Saturday, July 8, 2017

The Bug's Bugs

July 8, 2017

I didn’t know that you can buy a little plastic house and a chia seed garden for roll poly bugs. As a boy, we used to move rocks to catch them and roll them into little balls. But we didn’t keep them, and certainly didn’t provide room and board for them. Things have come a long way since I was a kid, as evidenced by our granddaughter Gemma’s roly poly bug house. Her bug even had babies while under her care. I couldn’t see them, but her parents assured me they were there. I say “were,” because after showing us her bug house, Gemma went out on the front porch, tipped the house upside down, and shook her bug and babies out. I don’t think she meant it as much a liberation as just being done with them for now.
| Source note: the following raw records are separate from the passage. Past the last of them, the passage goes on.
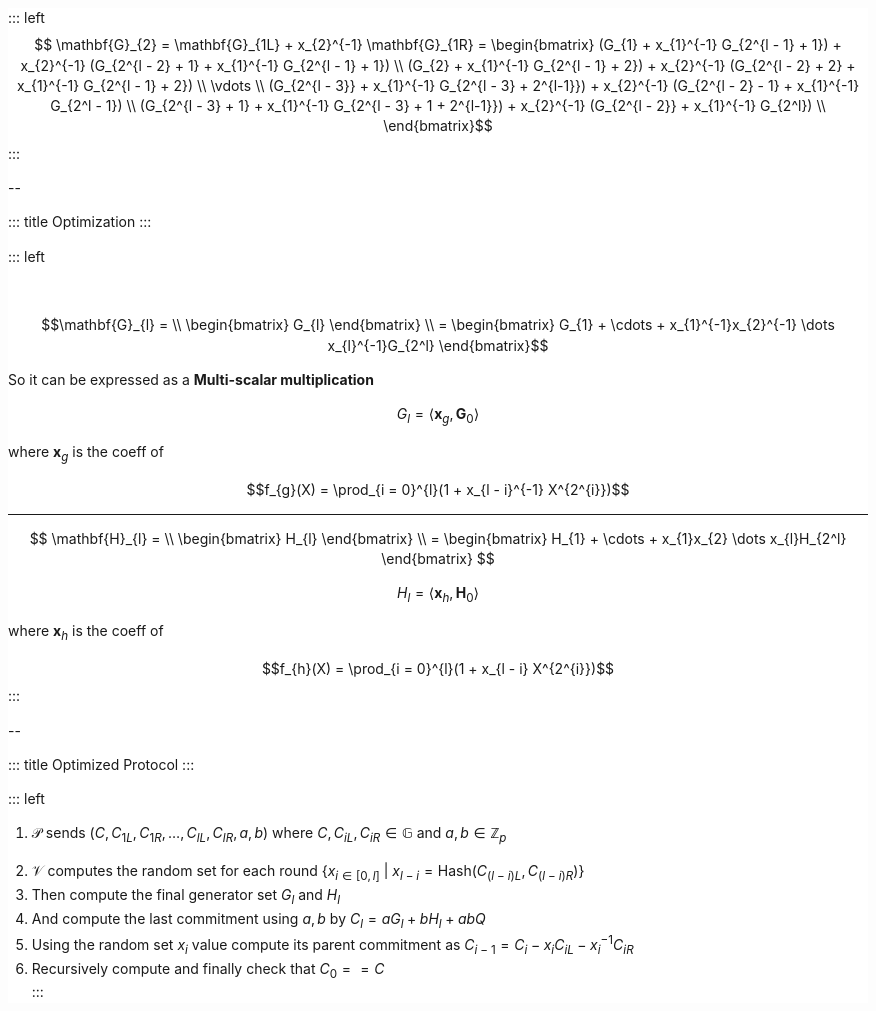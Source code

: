 ::: left
$$ \mathbf{G}_{2} = \mathbf{G}_{1L} + x_{2}^{-1} \mathbf{G}_{1R} =  \begin{bmatrix} (G_{1} +  x_{1}^{-1} G_{2^{l - 1} + 1}) + x_{2}^{-1} (G_{2^{l - 2} + 1} + x_{1}^{-1} G_{2^{l - 1} + 1}) \\ (G_{2} +  x_{1}^{-1} G_{2^{l - 1} + 2}) + x_{2}^{-1} (G_{2^{l - 2} + 2} + x_{1}^{-1} G_{2^{l - 1} + 2}) \\ \vdots \\ (G_{2^{l - 3}} +  x_{1}^{-1} G_{2^{l - 3} + 2^{l-1}}) + x_{2}^{-1} (G_{2^{l - 2} - 1} + x_{1}^{-1} G_{2^l - 1}) \\ (G_{2^{l - 3} + 1} +  x_{1}^{-1} G_{2^{l - 3} + 1 + 2^{l-1}}) + x_{2}^{-1} (G_{2^{l - 2}} + x_{1}^{-1} G_{2^l}) \\ \end{bmatrix}$$
::: 

--

::: title
Optimization
:::

::: left

<br>

$$\mathbf{G}_{l} = \\ \begin{bmatrix} G_{l} \end{bmatrix} \\ = \begin{bmatrix} G_{1} + \cdots + x_{1}^{-1}x_{2}^{-1} \dots x_{l}^{-1}G_{2^l} \end{bmatrix}$$

So it can be expressed as a **Multi-scalar multiplication**

$$G_{l} = \langle \mathbf{x}_{g},  \mathbf{G}_{0} \rangle$$

where $\mathbf{x}_{g}$ is the coeff of 

$$f_{g}(X) = \prod_{i = 0}^{l}(1 + x_{l - i}^{-1} X^{2^{i}})$$

*** 

$$ \mathbf{H}_{l} = \\ \begin{bmatrix} H_{l} \end{bmatrix} \\ = \begin{bmatrix} H_{1} + \cdots + x_{1}x_{2} \dots x_{l}H_{2^l} \end{bmatrix} $$

$$H_{l} = \langle \mathbf{x}_{h},  \mathbf{H}_{0} \rangle$$


where $\mathbf{x}_{h}$ is the coeff of 

$$f_{h}(X) = \prod_{i = 0}^{l}(1 + x_{l - i} X^{2^{i}})$$
::: 

--

::: title
Optimized Protocol
:::

::: left
1. $\mathcal{P}$ sends 
		$(C, C_{1L}, C_{1R}, \dots, C_{lL}, C_{lR}, a, b)$ where $C, C_{iL}, C_{iR} \in \mathbb{G}$ and $a, b \in \mathbb{Z}_{p}$
2) $\mathcal{V}$ computes the random set for each round
	$\{x_{i\in[0,l]} ~ | ~ x_{l-i} = \text{Hash}(C_{(l-i)L}, C_{(l-i)R})\}$
3) Then compute the final generator set $G_{l}$ and $H_{l}$
4) And compute the last commitment using $a, b$ by $C_{l} = aG_{l} + bH_{l} + abQ$
5) Using the random set $x_{i}$ value compute its parent commitment as
	$C_{i-1} = C_{i} - x_{i}C_{iL} - x_{i}^{-1}C_{iR}$
6) Recursively compute and finally check that $C_{0} == C$	
:::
Her mother schooled her on the difference between an arachnid and an insect. Gemma’s response was that there really wasn’t much difference because they both squished when she stepped on them. Hard to beat that kind of logic. 
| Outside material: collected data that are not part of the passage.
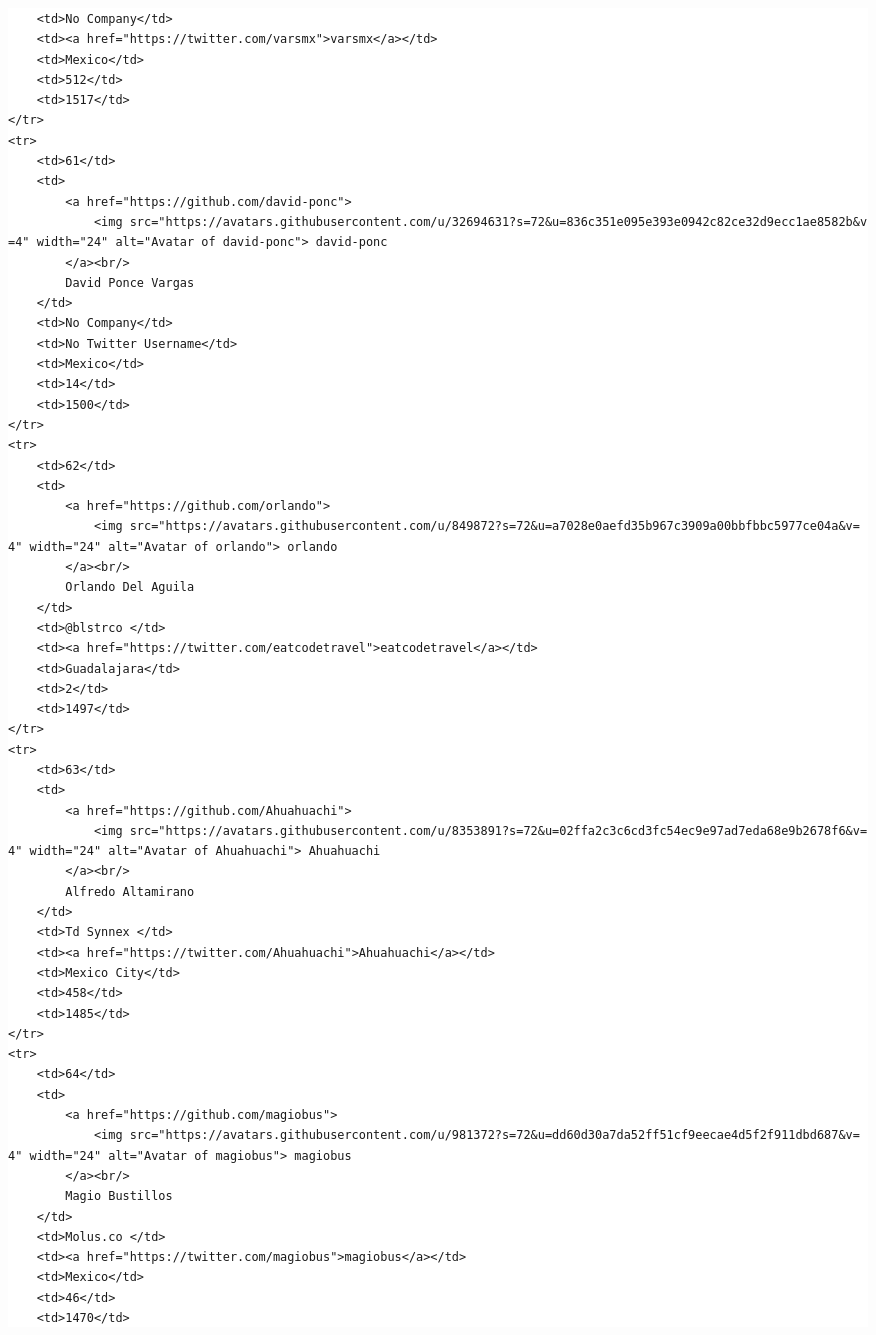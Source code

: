 		<td>No Company</td>
		<td><a href="https://twitter.com/varsmx">varsmx</a></td>
		<td>Mexico</td>
		<td>512</td>
		<td>1517</td>
	</tr>
	<tr>
		<td>61</td>
		<td>
			<a href="https://github.com/david-ponc">
				<img src="https://avatars.githubusercontent.com/u/32694631?s=72&u=836c351e095e393e0942c82ce32d9ecc1ae8582b&v=4" width="24" alt="Avatar of david-ponc"> david-ponc
			</a><br/>
			David Ponce Vargas
		</td>
		<td>No Company</td>
		<td>No Twitter Username</td>
		<td>Mexico</td>
		<td>14</td>
		<td>1500</td>
	</tr>
	<tr>
		<td>62</td>
		<td>
			<a href="https://github.com/orlando">
				<img src="https://avatars.githubusercontent.com/u/849872?s=72&u=a7028e0aefd35b967c3909a00bbfbbc5977ce04a&v=4" width="24" alt="Avatar of orlando"> orlando
			</a><br/>
			Orlando Del Aguila
		</td>
		<td>@blstrco </td>
		<td><a href="https://twitter.com/eatcodetravel">eatcodetravel</a></td>
		<td>Guadalajara</td>
		<td>2</td>
		<td>1497</td>
	</tr>
	<tr>
		<td>63</td>
		<td>
			<a href="https://github.com/Ahuahuachi">
				<img src="https://avatars.githubusercontent.com/u/8353891?s=72&u=02ffa2c3c6cd3fc54ec9e97ad7eda68e9b2678f6&v=4" width="24" alt="Avatar of Ahuahuachi"> Ahuahuachi
			</a><br/>
			Alfredo Altamirano
		</td>
		<td>Td Synnex </td>
		<td><a href="https://twitter.com/Ahuahuachi">Ahuahuachi</a></td>
		<td>Mexico City</td>
		<td>458</td>
		<td>1485</td>
	</tr>
	<tr>
		<td>64</td>
		<td>
			<a href="https://github.com/magiobus">
				<img src="https://avatars.githubusercontent.com/u/981372?s=72&u=dd60d30a7da52ff51cf9eecae4d5f2f911dbd687&v=4" width="24" alt="Avatar of magiobus"> magiobus
			</a><br/>
			Magio Bustillos
		</td>
		<td>Molus.co </td>
		<td><a href="https://twitter.com/magiobus">magiobus</a></td>
		<td>Mexico</td>
		<td>46</td>
		<td>1470</td>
I’ve read that there are more species of insects than any other kind of animal life, which is good to know if you intend as Gemma does, to be a bug scientist. If that day ever comes, it will be our loss when she has to refer to the object of her investigations as insects, rather than bugs. Bug sounds much more interesting, and Gemma bug is as interesting as it gets. Tonight I am grateful for her five-year-old curiosity and her more than five-year-old thinking processes. Most of all, I am thankful for her childish sense of wonder. We would do well to cultivate a bit more of it in our lives, but until we do, the next best thing is to see life through the eyes of a child. We get that opportunity regularly, for which I am thankful tonight.